Ridgeway stated that he “continuously informed Defendant Henderson” of the problem, and that Henderson repeatedly told Ridgeway that he would submit a work order to have the toilet fixed. He also informed Guyton of the issue on November 10, 2011. Henderson did eventually submit a work order on November 15, 2011. Notably, Ridgeway never alleged that he told Henderson and Guyton that he was being exposed to dangerous and unhealthy conditions, just that “[p]laintiff continuously informed Defendant Henderson ․ of the problem since the third week of October.” Dist.
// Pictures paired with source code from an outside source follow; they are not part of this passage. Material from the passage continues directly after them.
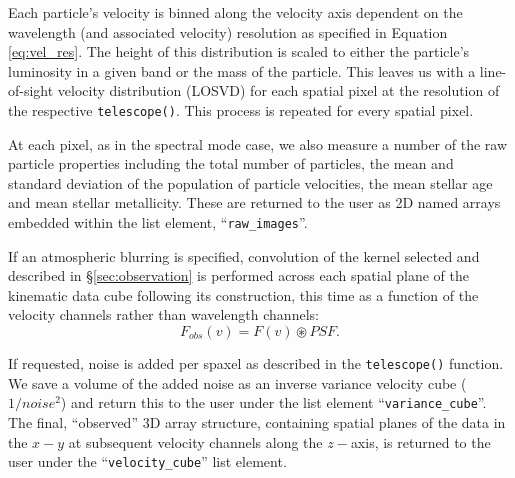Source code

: \documentclass[
  journal=pasa,
  manuscript=research-paper, %
  year=2020,
  volume=37,
]{cup-journal}
\newcommand{\telescope}[1]{\texttt{telescope()}#1}
\newcommand{\br}[1]{\textcolor{red}{\textbf{#1}}}
\begin{document}
Each particle's velocity is binned along the velocity axis dependent on the wavelength (and associated velocity) resolution as specified in Equation \ref{eq:vel_res}. 
The height of this distribution is scaled to either the particle's luminosity in a given band or the mass of the particle. 
This leaves us with a line-of-sight velocity distribution (LOSVD) for each spatial pixel at the resolution of the respective \telescope. 
This process is repeated for every spatial pixel. 

At each pixel, as in the spectral mode case, we also measure a number of the raw particle properties including the total number of particles, the mean and standard deviation of the population of particle velocities, the mean stellar age and mean stellar metallicity. These are returned to the user as 2D named arrays embedded within the list element, ``\texttt{raw\_images}''.

If an atmospheric blurring is specified, convolution of the kernel selected and described in \S \ref{sec:observation} is performed across each spatial plane of the kinematic data cube following its construction, this time as a function of the velocity channels rather than wavelength channels:
\begin{equation}
    F_{obs}(v) = F(v) \circledast PSF.
\end{equation}

If requested, noise is added per spaxel as described in the \telescope{} function. 
We save a volume of the added noise as an inverse variance velocity cube ($1/noise^{2}$) and return this to the user under the list element ``\texttt{variance\_cube}''. 
The final, ``observed'' 3D array structure, containing spatial planes of the data in the $x-y$ at subsequent velocity channels along the $z-$axis, is returned to the user under the ``\texttt{velocity\_cube}'' list element. 
\end{document}
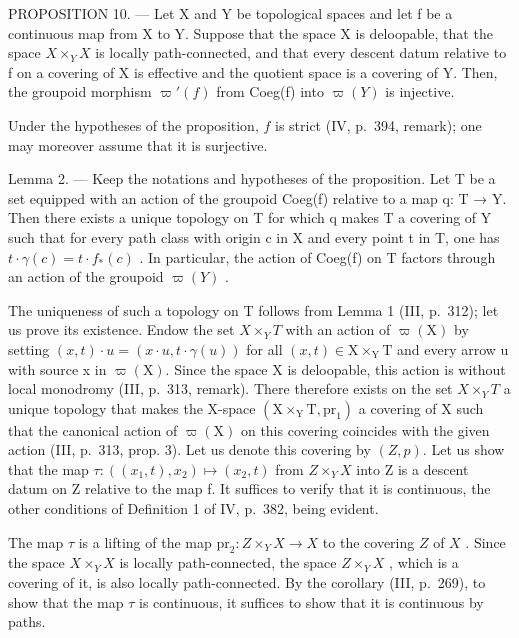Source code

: PROPOSITION 10. --- Let X and Y be topological spaces and let f be a continuous map from X to Y. Suppose that the space X is deloopable, that the space \(X\times_{Y}X\) is locally path-connected, and that every descent datum relative to f on a covering of X is effective and the quotient space is a covering of Y. Then, the groupoid morphism \(\varpi'(f)\) from Coeg(f) into \(\varpi(Y)\) is injective.

Under the hypotheses of the proposition, \(f\) is strict (IV, p.~394, remark); one may moreover assume that it is surjective.

Lemma 2. --- Keep the notations and hypotheses of the proposition. Let T be a set equipped with an action of the groupoid Coeg(f) relative to a map q: T → Y. Then there exists a unique topology on T for which q makes T a covering of Y such that for every path class with origin c in X and every point t in T, one has \(t \cdot \gamma(c) = t \cdot f_{*}(c)\) . In particular, the action of Coeg(f) on T factors through an action of the groupoid \(\varpi(Y)\) .

The uniqueness of such a topology on T follows from Lemma 1 (III, p.~312); let us prove its existence. Endow the set \(X\times_{Y}T\) with an action of \(\varpi(\mathrm{X})\) by setting \((x,t)\cdot u=(x\cdot u,t\cdot\gamma(u))\) for all \((x,t)\in\mathrm{X}\times_{\mathrm{Y}}\mathrm{T}\) and every arrow u with source x in \(\varpi(\mathrm{X})\). Since the space X is deloopable, this action is without local monodromy (III, p.~313, remark). There therefore exists on the set \(X\times_{Y}T\) a unique topology that makes the X-space \((\mathrm{X}\times_{\mathrm{Y}}\mathrm{T},\mathrm{pr}_{1})\) a covering of X such that the canonical action of \(\varpi(\mathrm{X})\) on this covering coincides with the given action (III, p.~313, prop. 3). Let us denote this covering by \((Z,p)\). Let us show that the map \(\tau: ((x_{1},t),x_{2})\mapsto(x_{2},t)\) from \(Z\times_{Y}X\) into Z is a descent datum on Z relative to the map f. It suffices to verify that it is continuous, the other conditions of Definition 1 of IV, p.~382, being evident.

The map \(\tau\) is a lifting of the map \(\mathrm{pr}_2\colon Z\times_Y X\to X\) to the covering \(Z\) of \(X\) . Since the space \(X\times_Y X\) is locally path-connected, the space \(Z\times_Y X\) , which is a covering of it, is also locally path-connected. By the corollary (III, p.~269), to show that the map \(\tau\) is continuous, it suffices to show that it is continuous by paths.

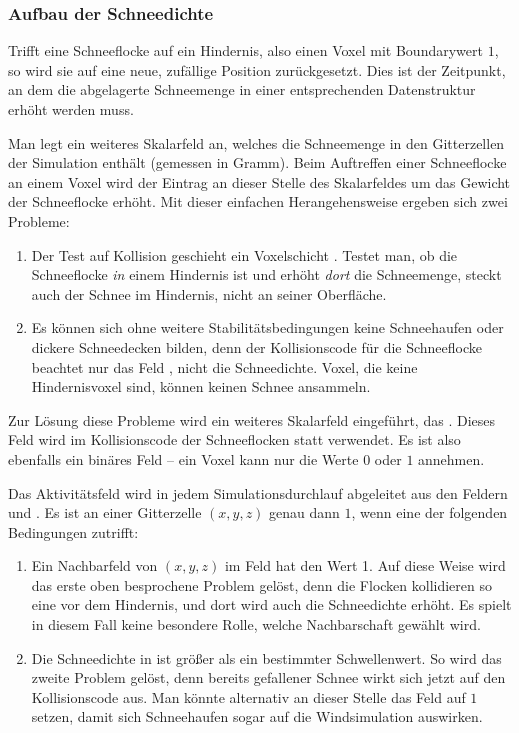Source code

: \subsubsection{Aufbau der Schneedichte}

Trifft eine Schneeflocke auf ein Hindernis, also einen Voxel mit
Boundarywert $1$, so wird sie auf eine neue, zufällige Position
zurückgesetzt. Dies ist der Zeitpunkt, an dem die abgelagerte
Schneemenge in einer entsprechenden Datenstruktur erhöht werden muss.

Man legt ein weiteres Skalarfeld  an,
welches die Schneemenge in den Gitterzellen der Simulation enthält
(\PimiddyzB gemessen in Gramm). Beim Auftreffen einer Schneeflocke an
einem Voxel wird der Eintrag an dieser Stelle des Skalarfeldes um das
Gewicht der Schneeflocke erhöht. Mit dieser einfachen Herangehensweise
ergeben sich zwei Probleme:

\begin{enumerate}
\item Der Test auf Kollision geschieht ein Voxelschicht
. Testet man, ob die Schneeflocke \emph{in}
einem Hindernis ist und erhöht \emph{dort} die Schneemenge, steckt
auch der Schnee im Hindernis, nicht an seiner Oberfläche.
\item Es können sich ohne weitere Stabilitätsbedingungen keine
Schneehaufen oder dickere Schneedecken bilden, denn der Kollisionscode
für die Schneeflocke beachtet nur das Feld
, nicht die Schneedichte. Voxel, die keine
Hindernisvoxel sind, können keinen Schnee ansammeln.
\end{enumerate}

Zur Lösung diese Probleme wird ein weiteres Skalarfeld eingeführt, das
 . Dieses
Feld wird im Kollisionscode der Schneeflocken statt
 verwendet. Es ist also ebenfalls ein
binäres Feld -- ein Voxel kann nur die Werte $0$ oder $1$ annehmen.

Das Aktivitätsfeld wird in jedem Simulationsdurchlauf abgeleitet aus
den Feldern  und
. Es ist an einer Gitterzelle
$(x,y,z)$ genau dann $1$, wenn eine der folgenden Bedingungen
zutrifft:

\begin{enumerate}
\item Ein Nachbarfeld von $(x,y,z)$ im Feld
 hat den Wert 1. Auf diese Weise wird das
erste oben besprochene Problem gelöst, denn die Flocken kollidieren so
eine  vor dem Hindernis, und dort wird auch die
Schneedichte erhöht. Es spielt in diesem Fall keine besondere Rolle,
welche Nachbarschaft gewählt wird.
\item Die Schneedichte in  ist größer
als ein bestimmter Schwellenwert. So wird das zweite Problem gelöst,
denn bereits gefallener Schnee wirkt sich jetzt auf den Kollisionscode
aus. Man könnte alternativ an dieser Stelle das Feld
 auf $1$ setzen, damit sich Schneehaufen
sogar auf die Windsimulation auswirken.
\end{enumerate}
Ct. Dkt. # 3 at 4. We also must conclude therefore that Ridgeway's allegations did not plausibly suggest conduct meeting the deliberate indifference standard.4
We will summarily affirm the District Court's judgment.
1. The parties consented to have the case heard by a magistrate judge, pursuant to 28 U.S.C. § 636(c)(1).
2. Ridgeway has alleged that family photos, letters, three legal briefs, and commissary items were destroyed. In the District Court, he brought a due process claim related to this lost property. He did not brief that claim on appeal, however, and we deem that claim waived. See Timson v. Sampson, 518 F.3d 870, 874 (3d Cir. 2008) (per curiam). He did not allege an “access to the courts” claim based on the lost legal briefs.
3. The District Court denied reconsideration in an order entered after he filed his notice of appeal. Because he did not file an amended notice of appeal, we lack jurisdiction over that order. See Fed. R. App. P. 4(a)(4)(B)(ii); Carrascosa v. McGuire, 520 F.3d 249, 253-54 (3d Cir. 2008).
4. Under the circumstances of the case, Ridgeway did not need to be given leave to amend. See Grayson v. Mayview State Hosp., 293 F.3d 103, 111 (3d Cir. 2002).